Perhaps the country that pursued international markets with the greatest energy and professionalism was Australia. Australian universities became highly active and skilled recruiters, in Asian countries in particular, and they also developed the practice of establishing branch campuses in overseas locations. At one point in the late 1990s I was watching with awe as Monash University established itself in Malaysia, South Africa and even London, creating a dynamic multinational brand. During this period, higher education became one of Australia’s foremost export products and a major contributor to resources and employment for the country.

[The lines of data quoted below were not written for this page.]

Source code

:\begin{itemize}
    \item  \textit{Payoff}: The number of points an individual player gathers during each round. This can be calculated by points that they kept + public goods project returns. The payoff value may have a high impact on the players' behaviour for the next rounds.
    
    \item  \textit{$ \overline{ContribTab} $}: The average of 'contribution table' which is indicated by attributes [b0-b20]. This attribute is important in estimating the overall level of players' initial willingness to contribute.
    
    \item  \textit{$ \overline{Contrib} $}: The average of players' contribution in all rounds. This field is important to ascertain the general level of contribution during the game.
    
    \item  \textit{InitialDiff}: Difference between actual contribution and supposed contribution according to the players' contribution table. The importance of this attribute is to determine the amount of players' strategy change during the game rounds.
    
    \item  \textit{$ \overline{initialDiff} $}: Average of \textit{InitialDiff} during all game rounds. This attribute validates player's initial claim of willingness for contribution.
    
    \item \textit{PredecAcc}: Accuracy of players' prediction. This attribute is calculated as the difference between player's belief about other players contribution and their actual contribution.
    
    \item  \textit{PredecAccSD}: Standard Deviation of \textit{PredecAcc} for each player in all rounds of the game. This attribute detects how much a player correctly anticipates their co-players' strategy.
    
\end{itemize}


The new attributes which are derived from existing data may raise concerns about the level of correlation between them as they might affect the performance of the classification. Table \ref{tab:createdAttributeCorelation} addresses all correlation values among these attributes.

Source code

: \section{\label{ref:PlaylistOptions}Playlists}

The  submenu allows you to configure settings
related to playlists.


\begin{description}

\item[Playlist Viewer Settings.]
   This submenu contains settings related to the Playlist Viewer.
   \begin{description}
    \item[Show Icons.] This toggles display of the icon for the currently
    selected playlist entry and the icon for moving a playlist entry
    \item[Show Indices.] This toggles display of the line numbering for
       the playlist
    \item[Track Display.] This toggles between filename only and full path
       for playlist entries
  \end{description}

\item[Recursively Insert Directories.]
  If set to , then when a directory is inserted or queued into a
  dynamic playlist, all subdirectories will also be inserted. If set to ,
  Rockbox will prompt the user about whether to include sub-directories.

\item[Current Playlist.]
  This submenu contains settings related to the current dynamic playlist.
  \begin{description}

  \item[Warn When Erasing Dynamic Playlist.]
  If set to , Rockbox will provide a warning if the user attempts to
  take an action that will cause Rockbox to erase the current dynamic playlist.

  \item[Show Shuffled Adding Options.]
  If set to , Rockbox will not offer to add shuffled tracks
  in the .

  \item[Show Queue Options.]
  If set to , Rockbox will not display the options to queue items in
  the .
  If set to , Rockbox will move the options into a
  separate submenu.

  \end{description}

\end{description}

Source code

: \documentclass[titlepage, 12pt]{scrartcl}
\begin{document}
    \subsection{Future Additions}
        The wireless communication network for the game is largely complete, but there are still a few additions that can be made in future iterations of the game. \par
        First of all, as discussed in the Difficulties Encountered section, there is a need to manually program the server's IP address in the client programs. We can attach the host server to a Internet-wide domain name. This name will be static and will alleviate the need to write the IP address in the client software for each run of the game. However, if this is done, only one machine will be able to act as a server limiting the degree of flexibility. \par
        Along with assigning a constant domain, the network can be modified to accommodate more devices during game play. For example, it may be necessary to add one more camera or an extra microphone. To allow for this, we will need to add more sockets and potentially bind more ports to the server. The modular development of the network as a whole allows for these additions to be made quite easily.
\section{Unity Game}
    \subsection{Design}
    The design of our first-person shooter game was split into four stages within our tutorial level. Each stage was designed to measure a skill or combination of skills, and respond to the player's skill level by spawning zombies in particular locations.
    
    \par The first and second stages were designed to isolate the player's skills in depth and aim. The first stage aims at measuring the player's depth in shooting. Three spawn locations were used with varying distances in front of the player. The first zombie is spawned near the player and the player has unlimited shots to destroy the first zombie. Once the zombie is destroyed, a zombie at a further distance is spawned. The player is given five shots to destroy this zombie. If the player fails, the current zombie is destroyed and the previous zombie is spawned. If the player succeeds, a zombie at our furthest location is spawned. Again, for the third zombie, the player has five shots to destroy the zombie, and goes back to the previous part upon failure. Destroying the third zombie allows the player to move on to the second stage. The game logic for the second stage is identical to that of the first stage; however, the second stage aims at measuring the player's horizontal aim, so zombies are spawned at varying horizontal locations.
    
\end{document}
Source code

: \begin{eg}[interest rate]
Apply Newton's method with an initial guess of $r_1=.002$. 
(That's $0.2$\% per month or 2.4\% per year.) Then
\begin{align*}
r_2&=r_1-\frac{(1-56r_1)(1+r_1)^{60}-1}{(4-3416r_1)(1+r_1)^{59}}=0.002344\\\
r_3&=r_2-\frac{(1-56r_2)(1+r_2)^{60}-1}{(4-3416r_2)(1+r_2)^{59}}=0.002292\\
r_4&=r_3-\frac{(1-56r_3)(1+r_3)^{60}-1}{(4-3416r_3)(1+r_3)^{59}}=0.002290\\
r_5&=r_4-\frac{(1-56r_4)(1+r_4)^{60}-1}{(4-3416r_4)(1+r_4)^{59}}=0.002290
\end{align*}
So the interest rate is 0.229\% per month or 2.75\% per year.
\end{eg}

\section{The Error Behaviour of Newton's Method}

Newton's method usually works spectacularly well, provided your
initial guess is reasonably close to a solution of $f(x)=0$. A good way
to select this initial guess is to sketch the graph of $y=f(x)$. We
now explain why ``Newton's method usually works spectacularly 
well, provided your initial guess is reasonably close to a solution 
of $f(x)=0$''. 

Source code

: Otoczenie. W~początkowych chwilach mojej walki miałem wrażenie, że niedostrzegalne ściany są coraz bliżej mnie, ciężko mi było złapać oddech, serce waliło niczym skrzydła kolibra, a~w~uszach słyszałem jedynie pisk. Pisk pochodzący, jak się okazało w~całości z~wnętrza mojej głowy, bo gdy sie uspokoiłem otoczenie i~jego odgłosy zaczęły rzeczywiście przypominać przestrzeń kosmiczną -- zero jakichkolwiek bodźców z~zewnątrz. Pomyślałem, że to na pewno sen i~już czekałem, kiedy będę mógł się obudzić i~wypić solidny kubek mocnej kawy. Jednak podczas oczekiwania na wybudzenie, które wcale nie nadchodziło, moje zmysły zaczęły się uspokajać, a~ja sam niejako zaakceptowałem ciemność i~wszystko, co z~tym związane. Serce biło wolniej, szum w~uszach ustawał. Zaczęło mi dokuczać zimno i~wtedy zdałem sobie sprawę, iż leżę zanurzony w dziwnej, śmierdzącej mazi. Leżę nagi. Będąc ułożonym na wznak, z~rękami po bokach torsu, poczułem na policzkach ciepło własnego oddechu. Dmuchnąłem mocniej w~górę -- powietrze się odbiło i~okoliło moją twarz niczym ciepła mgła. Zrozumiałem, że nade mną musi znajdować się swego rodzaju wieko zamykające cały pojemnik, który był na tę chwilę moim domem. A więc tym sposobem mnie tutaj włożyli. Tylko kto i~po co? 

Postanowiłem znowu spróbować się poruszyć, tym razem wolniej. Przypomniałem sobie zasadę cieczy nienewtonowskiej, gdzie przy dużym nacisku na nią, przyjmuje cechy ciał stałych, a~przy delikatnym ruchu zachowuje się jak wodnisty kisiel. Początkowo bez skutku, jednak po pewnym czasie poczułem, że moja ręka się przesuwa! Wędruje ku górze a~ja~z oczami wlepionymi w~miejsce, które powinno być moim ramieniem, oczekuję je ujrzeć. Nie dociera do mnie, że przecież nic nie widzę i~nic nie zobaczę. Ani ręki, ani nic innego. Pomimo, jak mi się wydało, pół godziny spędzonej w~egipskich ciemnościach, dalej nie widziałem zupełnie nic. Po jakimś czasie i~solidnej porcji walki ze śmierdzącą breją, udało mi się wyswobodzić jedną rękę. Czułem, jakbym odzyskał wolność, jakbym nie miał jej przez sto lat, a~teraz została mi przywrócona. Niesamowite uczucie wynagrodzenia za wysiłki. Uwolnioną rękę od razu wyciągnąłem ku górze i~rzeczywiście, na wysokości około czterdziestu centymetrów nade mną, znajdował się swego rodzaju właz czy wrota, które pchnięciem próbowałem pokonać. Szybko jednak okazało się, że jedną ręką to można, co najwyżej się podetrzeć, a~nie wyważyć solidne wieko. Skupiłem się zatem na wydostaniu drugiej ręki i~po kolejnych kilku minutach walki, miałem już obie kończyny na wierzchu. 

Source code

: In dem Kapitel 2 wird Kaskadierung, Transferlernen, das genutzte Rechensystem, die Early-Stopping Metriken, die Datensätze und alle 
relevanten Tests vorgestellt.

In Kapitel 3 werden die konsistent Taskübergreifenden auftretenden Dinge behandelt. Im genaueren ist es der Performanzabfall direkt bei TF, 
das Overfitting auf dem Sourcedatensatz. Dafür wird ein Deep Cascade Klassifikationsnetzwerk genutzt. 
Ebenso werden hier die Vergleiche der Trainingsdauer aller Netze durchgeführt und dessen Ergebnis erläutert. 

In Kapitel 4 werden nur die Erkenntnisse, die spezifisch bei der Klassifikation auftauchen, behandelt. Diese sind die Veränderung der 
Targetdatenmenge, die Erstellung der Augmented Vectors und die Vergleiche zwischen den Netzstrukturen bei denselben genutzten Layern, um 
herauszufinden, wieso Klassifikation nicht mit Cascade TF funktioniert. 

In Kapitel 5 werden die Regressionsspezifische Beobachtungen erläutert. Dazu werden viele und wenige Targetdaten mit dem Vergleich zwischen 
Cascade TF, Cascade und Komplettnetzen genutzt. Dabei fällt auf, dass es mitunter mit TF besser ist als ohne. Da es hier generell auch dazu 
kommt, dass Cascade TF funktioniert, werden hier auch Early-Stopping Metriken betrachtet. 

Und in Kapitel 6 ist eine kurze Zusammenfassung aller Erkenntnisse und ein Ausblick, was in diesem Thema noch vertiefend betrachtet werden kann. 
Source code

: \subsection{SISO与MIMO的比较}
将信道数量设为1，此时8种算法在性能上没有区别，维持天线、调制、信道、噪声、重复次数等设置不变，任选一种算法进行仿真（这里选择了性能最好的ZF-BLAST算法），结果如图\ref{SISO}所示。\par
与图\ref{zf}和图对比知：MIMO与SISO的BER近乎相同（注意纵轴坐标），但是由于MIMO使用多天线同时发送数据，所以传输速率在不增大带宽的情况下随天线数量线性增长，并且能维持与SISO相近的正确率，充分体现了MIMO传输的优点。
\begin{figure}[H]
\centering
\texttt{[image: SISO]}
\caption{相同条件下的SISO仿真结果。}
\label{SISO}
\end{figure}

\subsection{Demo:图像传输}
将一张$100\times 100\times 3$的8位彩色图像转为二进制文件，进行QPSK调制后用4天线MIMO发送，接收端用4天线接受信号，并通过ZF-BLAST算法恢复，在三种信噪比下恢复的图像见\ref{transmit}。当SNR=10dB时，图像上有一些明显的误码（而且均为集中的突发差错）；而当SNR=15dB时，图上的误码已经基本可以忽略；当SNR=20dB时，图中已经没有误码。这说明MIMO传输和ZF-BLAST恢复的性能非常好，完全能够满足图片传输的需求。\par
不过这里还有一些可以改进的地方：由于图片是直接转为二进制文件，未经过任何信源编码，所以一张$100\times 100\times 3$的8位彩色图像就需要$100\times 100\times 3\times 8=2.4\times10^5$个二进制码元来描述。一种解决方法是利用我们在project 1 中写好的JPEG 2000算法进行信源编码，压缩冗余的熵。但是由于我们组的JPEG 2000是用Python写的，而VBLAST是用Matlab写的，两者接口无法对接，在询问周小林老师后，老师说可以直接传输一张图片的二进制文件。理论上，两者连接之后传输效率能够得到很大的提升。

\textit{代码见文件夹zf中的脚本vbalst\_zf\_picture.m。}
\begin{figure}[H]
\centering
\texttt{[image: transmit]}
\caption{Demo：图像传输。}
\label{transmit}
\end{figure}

But now all that is coming under stress. Currently Australia has around 214,000 overseas students studying in its universities (more than the entire Irish university student population), but researchers from Curtin University predict that this will fall to 148,000 over the coming five years, with a loss of AUS$ 7 billion to the economy. Already Monash University may be making 300 staff redundant as a result of falling overseas student numbers. The reasons for this are many, including operational matters such as visa rules, and competition from other countries. But I suspect that more of it is to do with changing attitudes in some of the countries from which students are recruited, who are now less willing to be one-way importers of another country’s educational products.
Taking all this closer to home, what should we be concluding? First, I believe that the volume trade in international students is coming to an end. The idea that students from, say, Asia might come and help some European or other western country’s balance of payments, or more than that, help subsidise domestic students is no longer viable (just as some politicians in Ireland are, ironically, warming to that theme). That was never really a global business anyway, it was just a case of exploiting market opportunities.
This does not mean that student migration will no longer happen; rather it means that it will happen as part of a broader package of collaborative and strategic partnerships, which will involve mutually helpful arrangements between countries and institutions, and which will be based not just on teaching some migrants who are all coming one way, but rather on exchanges and research partnerships. It requires a totally different mindset. Reaching out overseas will still be a higher education imperative, but not based solely or mainly on generating an export business. It is time for international education to become an educational, rather than mainly an economic, option.